Chinatown Hosts Tab Band
Annual March of Witness
by Judy Vaughn –
When Majors Robin and Tereasa Hu and their Advisory Board started planning for this year’s Annual March of Witness in San Francisco, they dreamed of a longer march than usual and a band of Salvation Army renown. They built the Pasadena Tabernacle band into their plans, and with it a Saturday afternoon concert that would show off the musicians’ skills in an acoustically appropriate setting.

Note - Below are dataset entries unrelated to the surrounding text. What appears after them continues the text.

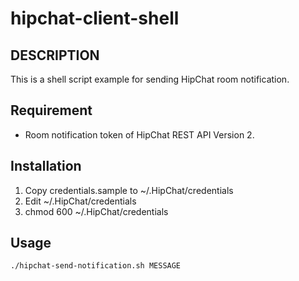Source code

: # hipchat-client-shell

## DESCRIPTION
This is a shell script example for sending HipChat room notification.

## Requirement
* Room notification token of HipChat REST API Version 2.

## Installation
1. Copy credentials.sample to ~/.HipChat/credentials
2. Edit ~/.HipChat/credentials
3. chmod 600 ~/.HipChat/credentials

## Usage
```console
./hipchat-send-notification.sh MESSAGE
```
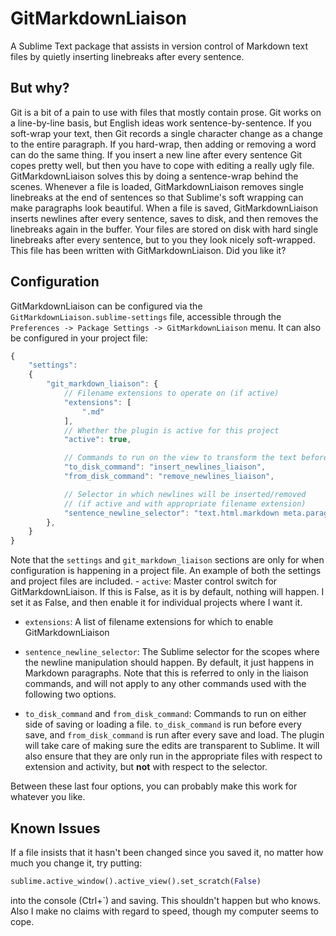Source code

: # GitMarkdownLiaison

A Sublime Text package that assists in version control of Markdown text files by quietly inserting linebreaks after every sentence.

## But why?

Git is a bit of a pain to use with files that mostly contain prose.
Git works on a line-by-line basis, but English ideas work sentence-by-sentence.
If you soft-wrap your text, then Git records a single character change as a change to the entire paragraph.
If you hard-wrap, then adding or removing a word can do the same thing.
If you insert a new line after every sentence Git copes pretty well, but then you have to cope with editing a really ugly file.
GitMarkdownLiaison solves this by doing a sentence-wrap behind the scenes.
Whenever a file is loaded, GitMarkdownLiaison removes single linebreaks at the end of sentences so that Sublime's soft wrapping can make paragraphs look beautiful.
When a file is saved, GitMarkdownLiaison inserts newlines after every sentence, saves to disk, and then removes the linebreaks again in the buffer.
Your files are stored on disk with hard single linebreaks after every sentence, but to you they look nicely soft-wrapped.
This file has been written with GitMarkdownLiaison.
Did you like it?

## Configuration

GitMarkdownLiaison can be configured via the `GitMarkdownLiaison.sublime-settings` file, accessible through the `Preferences -> Package Settings -> GitMarkdownLiaison` menu.
It can also be configured in your project file:

```javascript
{
    "settings":
    {
        "git_markdown_liaison": {
            // Filename extensions to operate on (if active)
            "extensions": [
                ".md"
            ],
            // Whether the plugin is active for this project
            "active": true,

            // Commands to run on the view to transform the text before and after saving
            "to_disk_command": "insert_newlines_liaison",
            "from_disk_command": "remove_newlines_liaison",

            // Selector in which newlines will be inserted/removed
            // (if active and with appropriate filename extension)
            "sentence_newline_selector": "text.html.markdown meta.paragraph.markdown",
        },
    }
}
```

Note that the `settings` and `git_markdown_liaison` sections are only for when configuration is happening in a project file.
An example of both the settings and project files are included.  - `active`:
Master control switch for GitMarkdownLiaison.
If this is False, as it is by default, nothing will happen.
I set it as False, and then enable it for individual projects where I want it.

 - `extensions`: A list of filename extensions for which to enable GitMarkdownLiaison

 - `sentence_newline_selector`: The Sublime selector for the scopes where the newline manipulation should happen. By default, it just happens in Markdown paragraphs. Note that this is referred to only in the liaison commands, and will not apply to any other commands used with the following two options.  
 
 - `to_disk_command` and `from_disk_command`: Commands to run on either side of saving or loading a file. `to_disk_command` is run before every save, and `from_disk_command` is run after every save and load. The plugin will take care of making sure the edits are transparent to Sublime. It will also ensure that they are only run in the appropriate files with respect to extension and activity, but **not** with respect to the selector.

 Between these last four options, you can probably make this work for whatever you like. 

## Known Issues

If a file insists that it hasn't been changed since you saved it, no matter how much you change it, try putting:
```python
sublime.active_window().active_view().set_scratch(False)
```
into the console (Ctrl+`) and saving.
This shouldn't happen but who knows.
Also I make no claims with regard to speed, though my computer seems to cope.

In many ways, the afternoon’s concert set the pace for a strong Salvation Army weekend in San Francisco. From classical selections to “Swingtime Religion,” the music led by Bandmaster Lambert Bittinger was rich and mellow. This was brass music well known in the Army world. The audience was very appreciative. Compact discs produced by the Pasadena Corps were sold in the lobby and later delivered to local radio stations.
Trombone soloist Clarence White was a spellbinder as he reached dramatically for notes at the very bottom of the scale. Soloist Barbara Allen brought down the house with a version of “Rock-A-My Soul in the Bosom of Abraham” that simply would not stop. Ten timbrelists performed with the precision that has gained them so much popularity in the Tournament of Roses Parade.
The concert was sponsored by PG&E and held in the company’s downtown auditorium.
From there, the celebration moved to the Holiday Inn in the Financial District near Chinatown, where the corps hosted its annual civic meeting. The band was highlighted again and, as part of the evening’s program, PG&E, Bank of America and the San Francisco Salvation Army Women’s Auxiliary were honored.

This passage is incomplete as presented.